» **TASK PROMPT**: Please return every record exactly, with no pictures included.

[[ DATA EXCERPTS, beginning ]]

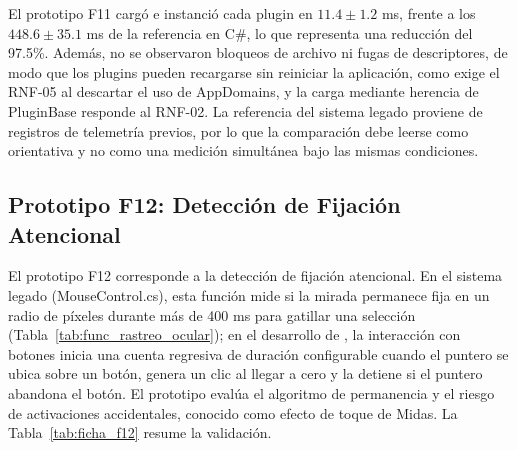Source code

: El prototipo F11 cargó e instanció cada plugin en $11.4 \pm 1.2$ ms, frente a los $448.6 \pm 35.1$ ms de la referencia en C\#, lo que representa una reducción del 97.5\%. Además, no se observaron bloqueos de archivo ni fugas de descriptores, de modo que los plugins pueden recargarse sin reiniciar la aplicación, como exige el RNF-05 al descartar el uso de AppDomains, y la carga mediante herencia de PluginBase responde al RNF-02. La referencia del sistema legado proviene de registros de telemetría previos, por lo que la comparación debe leerse como orientativa y no como una medición simultánea bajo las mismas condiciones.
 
\subsection{Prototipo F12: Detección de Fijación Atencional}
 
El prototipo F12 corresponde a la detección de fijación atencional. En el sistema legado (MouseControl.cs), esta función mide si la mirada permanece fija en un radio de píxeles durante más de 400 ms para gatillar una selección (Tabla~\ref{tab:func_rastreo_ocular}); en el desarrollo de \cite{estay2020modulo}, la interacción con botones inicia una cuenta regresiva de duración configurable cuando el puntero se ubica sobre un botón, genera un clic al llegar a cero y la detiene si el puntero abandona el botón. El prototipo evalúa el algoritmo de permanencia y el riesgo de activaciones accidentales, conocido como efecto de toque de Midas. La Tabla~\ref{tab:ficha_f12} resume la validación.
 
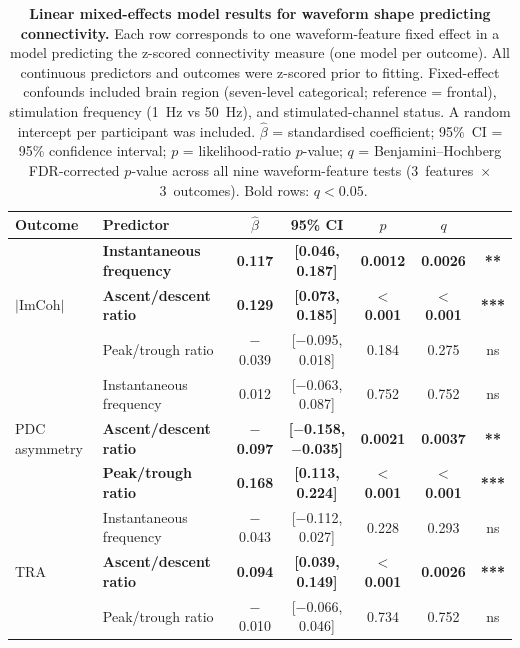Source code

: \begin{table}[h!]
\caption{\textbf{Linear mixed-effects model results for waveform shape predicting
connectivity.}
Each row corresponds to one waveform-feature fixed effect in a model predicting the
z-scored connectivity measure (one model per outcome). All continuous predictors and
outcomes were z-scored prior to fitting. Fixed-effect confounds included brain region
(seven-level categorical; reference = frontal), stimulation frequency (1~Hz vs 50~Hz),
and stimulated-channel status. A random intercept per participant was included.
$\hat{\beta}$ = standardised coefficient; 95\%~CI = 95\% confidence interval;
$p$ = likelihood-ratio $p$-value; $q$ = Benjamini--Hochberg FDR-corrected $p$-value
across all nine waveform-feature tests (3~features~$\times$~3~outcomes).
Bold rows: $q < 0.05$.
}
\label{tab:lme}
\centering
\small
\begin{tabular}{llccccc}
\toprule
\textbf{Outcome} & \textbf{Predictor} & $\hat{\beta}$ & \textbf{95\% CI} & $p$ & $q$ & \\
\midrule
\multirow{3}{*}{$|$ImCoh$|$}
 & \textbf{Instantaneous frequency} & \textbf{0.117} & \textbf{[0.046, 0.187]} & \textbf{0.0012} & \textbf{0.0026} & \textbf{**} \\
 & \textbf{Ascent/descent ratio}    & \textbf{0.129} & \textbf{[0.073, 0.185]} & \textbf{$<$0.001} & \textbf{$<$0.001} & \textbf{***} \\
 & Peak/trough ratio                & $-$0.039      & [$-$0.095, 0.018]      & 0.184  & 0.275 & ns \\
\midrule
\multirow{3}{*}{PDC asymmetry}
 & Instantaneous frequency          & 0.012         & [$-$0.063, 0.087]      & 0.752  & 0.752 & ns \\
 & \textbf{Ascent/descent ratio}    & \textbf{$-$0.097} & \textbf{[$-$0.158, $-$0.035]} & \textbf{0.0021} & \textbf{0.0037} & \textbf{**} \\
 & \textbf{Peak/trough ratio}       & \textbf{0.168} & \textbf{[0.113, 0.224]} & \textbf{$<$0.001} & \textbf{$<$0.001} & \textbf{***} \\
\midrule
\multirow{3}{*}{TRA}
 & Instantaneous frequency          & $-$0.043      & [$-$0.112, 0.027]      & 0.228  & 0.293 & ns \\
 & \textbf{Ascent/descent ratio}    & \textbf{0.094} & \textbf{[0.039, 0.149]} & \textbf{$<$0.001} & \textbf{0.0026} & \textbf{***} \\
 & Peak/trough ratio                & $-$0.010      & [$-$0.066, 0.046]      & 0.734  & 0.752 & ns \\
\bottomrule
\end{tabular}
\end{table}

[[ DATA EXCERPTS, end ]]

» **SOLUTION TO THIS TASK**:
Source code

: El prototipo F11 cargó e instanció cada plugin en $11.4 \pm 1.2$ ms, frente a los $448.6 \pm 35.1$ ms de la referencia en C\#, lo que representa una reducción del 97.5\%. Además, no se observaron bloqueos de archivo ni fugas de descriptores, de modo que los plugins pueden recargarse sin reiniciar la aplicación, como exige el RNF-05 al descartar el uso de AppDomains, y la carga mediante herencia de PluginBase responde al RNF-02. La referencia del sistema legado proviene de registros de telemetría previos, por lo que la comparación debe leerse como orientativa y no como una medición simultánea bajo las mismas condiciones.
 
\subsection{Prototipo F12: Detección de Fijación Atencional}
 
El prototipo F12 corresponde a la detección de fijación atencional. En el sistema legado (MouseControl.cs), esta función mide si la mirada permanece fija en un radio de píxeles durante más de 400 ms para gatillar una selección (Tabla~\ref{tab:func_rastreo_ocular}); en el desarrollo de \cite{estay2020modulo}, la interacción con botones inicia una cuenta regresiva de duración configurable cuando el puntero se ubica sobre un botón, genera un clic al llegar a cero y la detiene si el puntero abandona el botón. El prototipo evalúa el algoritmo de permanencia y el riesgo de activaciones accidentales, conocido como efecto de toque de Midas. La Tabla~\ref{tab:ficha_f12} resume la validación.
 
Source code

: \begin{table}[h!]
\caption{\textbf{Linear mixed-effects model results for waveform shape predicting
connectivity.}
Each row corresponds to one waveform-feature fixed effect in a model predicting the
z-scored connectivity measure (one model per outcome). All continuous predictors and
outcomes were z-scored prior to fitting. Fixed-effect confounds included brain region
(seven-level categorical; reference = frontal), stimulation frequency (1~Hz vs 50~Hz),
and stimulated-channel status. A random intercept per participant was included.
$\hat{\beta}$ = standardised coefficient; 95\%~CI = 95\% confidence interval;
$p$ = likelihood-ratio $p$-value; $q$ = Benjamini--Hochberg FDR-corrected $p$-value
across all nine waveform-feature tests (3~features~$\times$~3~outcomes).
Bold rows: $q < 0.05$.
}
\label{tab:lme}
\centering
\small
\begin{tabular}{llccccc}
\toprule
\textbf{Outcome} & \textbf{Predictor} & $\hat{\beta}$ & \textbf{95\% CI} & $p$ & $q$ & \\
\midrule
\multirow{3}{*}{$|$ImCoh$|$}
 & \textbf{Instantaneous frequency} & \textbf{0.117} & \textbf{[0.046, 0.187]} & \textbf{0.0012} & \textbf{0.0026} & \textbf{**} \\
 & \textbf{Ascent/descent ratio}    & \textbf{0.129} & \textbf{[0.073, 0.185]} & \textbf{$<$0.001} & \textbf{$<$0.001} & \textbf{***} \\
 & Peak/trough ratio                & $-$0.039      & [$-$0.095, 0.018]      & 0.184  & 0.275 & ns \\
\midrule
\multirow{3}{*}{PDC asymmetry}
 & Instantaneous frequency          & 0.012         & [$-$0.063, 0.087]      & 0.752  & 0.752 & ns \\
 & \textbf{Ascent/descent ratio}    & \textbf{$-$0.097} & \textbf{[$-$0.158, $-$0.035]} & \textbf{0.0021} & \textbf{0.0037} & \textbf{**} \\
 & \textbf{Peak/trough ratio}       & \textbf{0.168} & \textbf{[0.113, 0.224]} & \textbf{$<$0.001} & \textbf{$<$0.001} & \textbf{***} \\
\midrule
\multirow{3}{*}{TRA}
 & Instantaneous frequency          & $-$0.043      & [$-$0.112, 0.027]      & 0.228  & 0.293 & ns \\
 & \textbf{Ascent/descent ratio}    & \textbf{0.094} & \textbf{[0.039, 0.149]} & \textbf{$<$0.001} & \textbf{0.0026} & \textbf{***} \\
 & Peak/trough ratio                & $-$0.010      & [$-$0.066, 0.046]      & 0.734  & 0.752 & ns \\
\bottomrule
\end{tabular}
\end{table}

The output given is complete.